Legend, Memoir, and the Mid-70s

Three publications, in this sequence: Annie Dillard’s Pilgrim at Tinker Creek in 1974, Maxine Hong Kingston’s Woman Warrior in 1975, and Barry Lopez’s “The Raven” (part of his collection Desert Notes) in 1976.

Three opening lines:

  • I used to have a cat, an old fighting tom, who would jump through the open window by my bed in the middle of the night and land on my chest. (Dillard)
  • “You must not tell anyone,” my mother said, “What I am about to tell you.” (Kingston)
  • I am going to start at the other end by telling you this: there are no crows in the desert. (Lopez)

If I squint just a little, I can connect these three lines through their comment act of compressing the stories of others into the story of the self and, particularly, in the way memoir can be written within the stream of cultural myth, not so much as citation but as an experience that lies in the flowing stream.

Another factoid: last weekend, as part of a research trip for my own writing project, I met a (very) conservative Catholic who explained his continual belief in St. Christopher — a saint excised, among others, from the official canon of saints due to a lack of factual evidence defining his existence — as driven by ontology. To this man, the truth of tradition is as valid as the truth of verifiability, with tradition more or less corresponding with the concept of faith itself. Thus, St. Christopher is a saint because tradition says he’s a saint, whether or not the current hierarchy of the church recognizes him as such.

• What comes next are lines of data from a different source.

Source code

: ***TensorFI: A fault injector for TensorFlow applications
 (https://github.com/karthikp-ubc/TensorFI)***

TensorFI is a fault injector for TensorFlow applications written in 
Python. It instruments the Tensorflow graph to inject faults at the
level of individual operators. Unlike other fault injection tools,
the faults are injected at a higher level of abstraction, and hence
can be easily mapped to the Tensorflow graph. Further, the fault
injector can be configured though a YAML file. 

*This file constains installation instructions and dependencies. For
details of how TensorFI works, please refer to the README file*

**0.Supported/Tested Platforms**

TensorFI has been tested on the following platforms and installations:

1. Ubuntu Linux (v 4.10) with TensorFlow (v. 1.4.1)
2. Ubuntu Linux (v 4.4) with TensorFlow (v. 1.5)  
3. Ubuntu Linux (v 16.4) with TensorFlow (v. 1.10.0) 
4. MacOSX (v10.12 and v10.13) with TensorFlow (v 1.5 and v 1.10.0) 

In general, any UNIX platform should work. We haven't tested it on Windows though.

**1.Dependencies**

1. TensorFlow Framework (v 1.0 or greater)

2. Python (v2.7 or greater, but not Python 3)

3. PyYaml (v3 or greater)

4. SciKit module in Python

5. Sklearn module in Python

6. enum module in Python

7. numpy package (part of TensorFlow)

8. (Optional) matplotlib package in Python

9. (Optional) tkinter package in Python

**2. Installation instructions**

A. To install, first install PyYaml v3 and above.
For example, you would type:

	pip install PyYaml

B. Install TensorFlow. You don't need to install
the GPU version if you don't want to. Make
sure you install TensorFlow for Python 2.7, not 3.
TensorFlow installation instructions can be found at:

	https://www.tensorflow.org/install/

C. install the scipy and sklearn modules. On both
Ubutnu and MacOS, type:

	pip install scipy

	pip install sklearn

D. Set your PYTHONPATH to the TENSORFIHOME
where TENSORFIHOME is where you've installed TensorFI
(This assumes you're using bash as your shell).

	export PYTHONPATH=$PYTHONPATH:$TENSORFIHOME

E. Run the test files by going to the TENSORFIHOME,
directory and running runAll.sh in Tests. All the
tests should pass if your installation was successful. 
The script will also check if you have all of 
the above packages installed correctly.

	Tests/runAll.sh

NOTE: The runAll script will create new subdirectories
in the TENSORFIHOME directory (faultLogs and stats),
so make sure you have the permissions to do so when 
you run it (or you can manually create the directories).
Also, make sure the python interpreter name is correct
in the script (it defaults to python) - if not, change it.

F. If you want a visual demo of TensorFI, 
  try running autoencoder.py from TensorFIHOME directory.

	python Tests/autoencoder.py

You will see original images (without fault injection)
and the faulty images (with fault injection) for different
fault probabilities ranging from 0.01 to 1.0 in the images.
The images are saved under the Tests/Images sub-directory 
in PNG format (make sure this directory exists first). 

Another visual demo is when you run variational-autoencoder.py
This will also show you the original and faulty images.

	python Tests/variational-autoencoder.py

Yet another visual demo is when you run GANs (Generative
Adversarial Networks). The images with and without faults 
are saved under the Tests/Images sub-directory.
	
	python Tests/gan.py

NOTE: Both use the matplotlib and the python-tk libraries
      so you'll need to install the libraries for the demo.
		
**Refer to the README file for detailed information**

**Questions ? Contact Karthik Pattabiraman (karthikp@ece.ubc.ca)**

The three writers I cite, then, are engaging the truth of tradition. Dillard, (in)famously, did not own that cat, nor experience that moment but, in fact, borrowed the story from someone else. Kingston begins her memoir with the story of No Name Woman, an aunt she never knew, but writes within multiple versions of that aunt’s point of view and, later, within the point of view of Fa Mu Lan, a legendary warrior woman of ancient China. Lopez writes of the natural history of ravens and crows, desert mythologies of those creatures mixing with naturalist observations to create a fabulous totality. Common among these openings, then, is the implicit declaration that story carries truth in a way different but equally powerful as verifiable acts. More importantly, story offers an access to truth and reality that cannot or should not be considered as subordinate to that which can be measured “rationally.”

Thinking particularly in the context of Kingston, Woman Warrior opens with two chapters that invite the reader to consider the present persistence of story in experienced reality. Kingston herself does not experience that which her aunt suffered (in the first chapter) nor what Fa Mu Lan experienced. But those stories also cannot be  placed into the limiting situation of metaphor. Stories are not to be told as a means of relation. Instead, stories are presented as extant within her own experience. Kingston memoir begins with the apparent subordination of the self — very little is written about her — and the foregrounding of exterior, “unverifiable” second-hand experience, but that subordination is actually the activation of stories power. Her life has been lived within and around those stories; her life is itself a story that intersects and overlaps the universalities of the tales being told. Specifically, then, Woman Warrior begins with two stories that demonstrate the limited prospects of being a woman warrior. The choices are to a) commit suicide after suffering the violence of male domination or b) conceal one’s identity as woman in order to do things considered masculine. Neither is a suitable choice, and in fact Kingston seeks to write space away from those restrictions. But, in fact, both her memoir and her life exist within the ongoing context of the framing stories. They are not examples or counterpoint; they are life itself.

I offer, also, the observation of the consecutive publication of the three texts I cite here: 74, 75, 76. This may be mere coincidence, but I’d like to make the unsubstantiated claim to consider the mid-70s as an important root in the comprehension of memoir as a literary way of being instead of as facts written to paper. Indeed, the usage of story in these three texts indicates an important shift away from narrow conceptions of what counts as truth. Crucially, I don’t mean this to suggest that truth doesn’t matter, nor that we can make simple separations between emotional and literal truth. Instead, I’m think close to the sense of truth of tradition, and closer still to an ill-informed citation of the intellectual love child of Derrida and Heisenberg. If, as writers, we believe words matter, and stories matter, we also intend to conceive of the world as a place where story is as real as stone.